## WORK ITEM
Character for character, transcribe the entries below, minus the images.

+++++

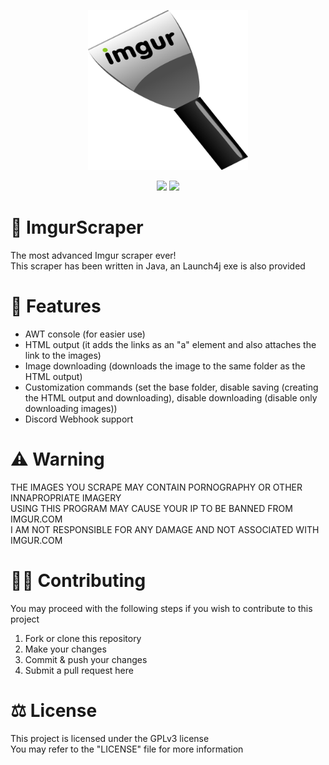 <p align="center">
    <img src="ImgurScraper.png" width="256" height="256">
</p>
<p align="center">
    <img src="https://img.shields.io/badge/Java-1.8-blue">
    <img src="https://img.shields.io/badge/License-GPLv3-brightgreen">
</p>

# 💬 ImgurScraper
The most advanced Imgur scraper ever!<br>
This scraper has been written in Java, an Launch4j exe is also provided

# 📌 Features
- AWT console (for easier use)
- HTML output (it adds the links as an "a" element and also attaches the link to the images)
- Image downloading (downloads the image to the same folder as the HTML output)
- Customization commands (set the base folder, disable saving (creating the HTML output and downloading), disable downloading (disable only downloading images))
- Discord Webhook support

# ⚠️ Warning
THE IMAGES YOU SCRAPE MAY CONTAIN PORNOGRAPHY OR OTHER INNAPROPRIATE IMAGERY<br>
USING THIS PROGRAM MAY CAUSE YOUR IP TO BE BANNED FROM IMGUR.COM<br>
I AM NOT RESPONSIBLE FOR ANY DAMAGE AND NOT ASSOCIATED WITH IMGUR.COM

# 👨‍💻 Contributing
You may proceed with the following steps if you wish to contribute to this project

1. Fork or clone this repository
2. Make your changes
3. Commit & push your changes
4. Submit a pull request here

# ⚖ License
This project is licensed under the GPLv3 license
<br>
You may refer to the "LICENSE" file for more information
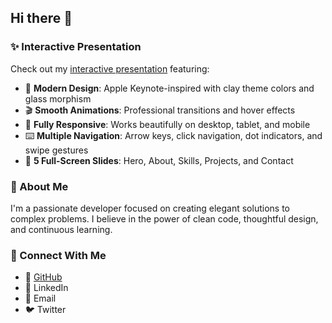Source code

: ## Hi there 👋

### ✨ Interactive Presentation

Check out my [interactive presentation](https://senpai-sama7.github.io/Senpai-Sama7/) featuring:

- 🎨 **Modern Design**: Apple Keynote-inspired with clay theme colors and glass morphism
- 🎬 **Smooth Animations**: Professional transitions and hover effects
- 📱 **Fully Responsive**: Works beautifully on desktop, tablet, and mobile
- ⌨️ **Multiple Navigation**: Arrow keys, click navigation, dot indicators, and swipe gestures
- 🎯 **5 Full-Screen Slides**: Hero, About, Skills, Projects, and Contact

### 🚀 About Me

I'm a passionate developer focused on creating elegant solutions to complex problems. I believe in the power of clean code, thoughtful design, and continuous learning.

### 💼 Connect With Me

- 🐙 [GitHub](https://github.com/Senpai-Sama7)
- 💼 LinkedIn
- 📧 Email
- 🐦 Twitter

<!--
**Senpai-Sama7/Senpai-Sama7** is a ✨ _special_ ✨ repository because its `README.md` (this file) appears on your GitHub profile.
-->
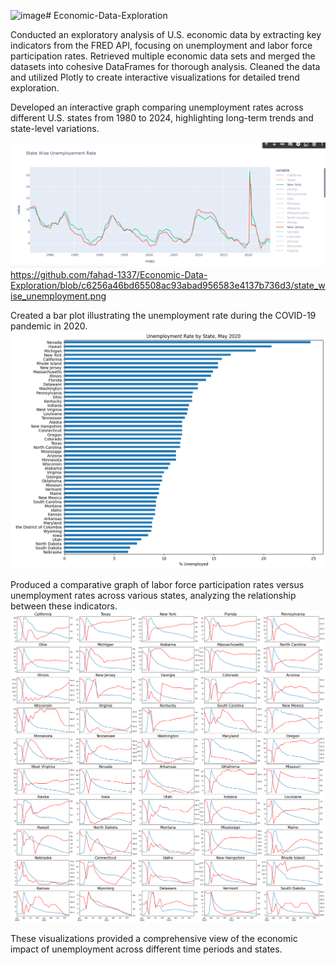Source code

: ![image](https://github.com/user-attachments/assets/2130c873-de95-43ee-86d4-a1662cf98349)# Economic-Data-Exploration 

Conducted an exploratory analysis of U.S. economic data by extracting key indicators from the FRED API, focusing on unemployment and labor force participation rates. Retrieved multiple economic data sets and merged the datasets into cohesive DataFrames for thorough analysis. Cleaned the data and utilized Plotly to create interactive visualizations for detailed trend exploration.


Developed an interactive graph comparing unemployment rates across different U.S. states from 1980 to 2024, highlighting long-term trends and state-level variations.

![state_wise](https://github.com/fahad-1337/Economic-Data-Exploration/blob/c6256a46bd65508ac93abad956583e4137b736d3/state_wise_unemployment.png)
https://github.com/fahad-1337/Economic-Data-Exploration/blob/c6256a46bd65508ac93abad956583e4137b736d3/state_wise_unemployment.png


Created a bar plot illustrating the unemployment rate during the COVID-19 pandemic in 2020.
![bar_plot](https://github.com/fahad-1337/Economic-Data-Exploration/blob/8c282fbcf7bfa43f8bbf79f8d6dd265a6a27ca10/bar_plot.png)


Produced a comparative graph of labor force participation rates versus unemployment rates across various states, analyzing the relationship between these indicators.
![sub_plot](https://github.com/fahad-1337/Economic-Data-Exploration/blob/8c282fbcf7bfa43f8bbf79f8d6dd265a6a27ca10/sub_plots.png)


These visualizations provided a comprehensive view of the economic impact of unemployment across different time periods and states.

+++++

## SOLUTION
 <p align="center">
    <img src="ImgurScraper.png" width="256" height="256">
</p>
<p align="center">
    <img src="https://img.shields.io/badge/Java-1.8-blue">
    <img src="https://img.shields.io/badge/License-GPLv3-brightgreen">
</p>

# 💬 ImgurScraper
The most advanced Imgur scraper ever!<br>
This scraper has been written in Java, an Launch4j exe is also provided

# 📌 Features
- AWT console (for easier use)
- HTML output (it adds the links as an "a" element and also attaches the link to the images)
- Image downloading (downloads the image to the same folder as the HTML output)
- Customization commands (set the base folder, disable saving (creating the HTML output and downloading), disable downloading (disable only downloading images))
- Discord Webhook support

# ⚠️ Warning
THE IMAGES YOU SCRAPE MAY CONTAIN PORNOGRAPHY OR OTHER INNAPROPRIATE IMAGERY<br>
USING THIS PROGRAM MAY CAUSE YOUR IP TO BE BANNED FROM IMGUR.COM<br>
I AM NOT RESPONSIBLE FOR ANY DAMAGE AND NOT ASSOCIATED WITH IMGUR.COM

# 👨‍💻 Contributing
You may proceed with the following steps if you wish to contribute to this project

1. Fork or clone this repository
2. Make your changes
3. Commit & push your changes
4. Submit a pull request here

# ⚖ License
This project is licensed under the GPLv3 license
<br>
You may refer to the "LICENSE" file for more information
Source code

: ## Hi there 👋

### ✨ Interactive Presentation

Check out my [interactive presentation](https://senpai-sama7.github.io/Senpai-Sama7/) featuring:

- 🎨 **Modern Design**: Apple Keynote-inspired with clay theme colors and glass morphism
- 🎬 **Smooth Animations**: Professional transitions and hover effects
- 📱 **Fully Responsive**: Works beautifully on desktop, tablet, and mobile
- ⌨️ **Multiple Navigation**: Arrow keys, click navigation, dot indicators, and swipe gestures
- 🎯 **5 Full-Screen Slides**: Hero, About, Skills, Projects, and Contact

### 🚀 About Me

I'm a passionate developer focused on creating elegant solutions to complex problems. I believe in the power of clean code, thoughtful design, and continuous learning.

### 💼 Connect With Me

- 🐙 [GitHub](https://github.com/Senpai-Sama7)
- 💼 LinkedIn
- 📧 Email
- 🐦 Twitter

<!--
**Senpai-Sama7/Senpai-Sama7** is a ✨ _special_ ✨ repository because its `README.md` (this file) appears on your GitHub profile.
-->
Source code

: ![image](https://github.com/user-attachments/assets/2130c873-de95-43ee-86d4-a1662cf98349)# Economic-Data-Exploration 

Conducted an exploratory analysis of U.S. economic data by extracting key indicators from the FRED API, focusing on unemployment and labor force participation rates. Retrieved multiple economic data sets and merged the datasets into cohesive DataFrames for thorough analysis. Cleaned the data and utilized Plotly to create interactive visualizations for detailed trend exploration.


Developed an interactive graph comparing unemployment rates across different U.S. states from 1980 to 2024, highlighting long-term trends and state-level variations.

![state_wise](https://github.com/fahad-1337/Economic-Data-Exploration/blob/c6256a46bd65508ac93abad956583e4137b736d3/state_wise_unemployment.png)
https://github.com/fahad-1337/Economic-Data-Exploration/blob/c6256a46bd65508ac93abad956583e4137b736d3/state_wise_unemployment.png


Created a bar plot illustrating the unemployment rate during the COVID-19 pandemic in 2020.
![bar_plot](https://github.com/fahad-1337/Economic-Data-Exploration/blob/8c282fbcf7bfa43f8bbf79f8d6dd265a6a27ca10/bar_plot.png)


Produced a comparative graph of labor force participation rates versus unemployment rates across various states, analyzing the relationship between these indicators.
![sub_plot](https://github.com/fahad-1337/Economic-Data-Exploration/blob/8c282fbcf7bfa43f8bbf79f8d6dd265a6a27ca10/sub_plots.png)


These visualizations provided a comprehensive view of the economic impact of unemployment across different time periods and states.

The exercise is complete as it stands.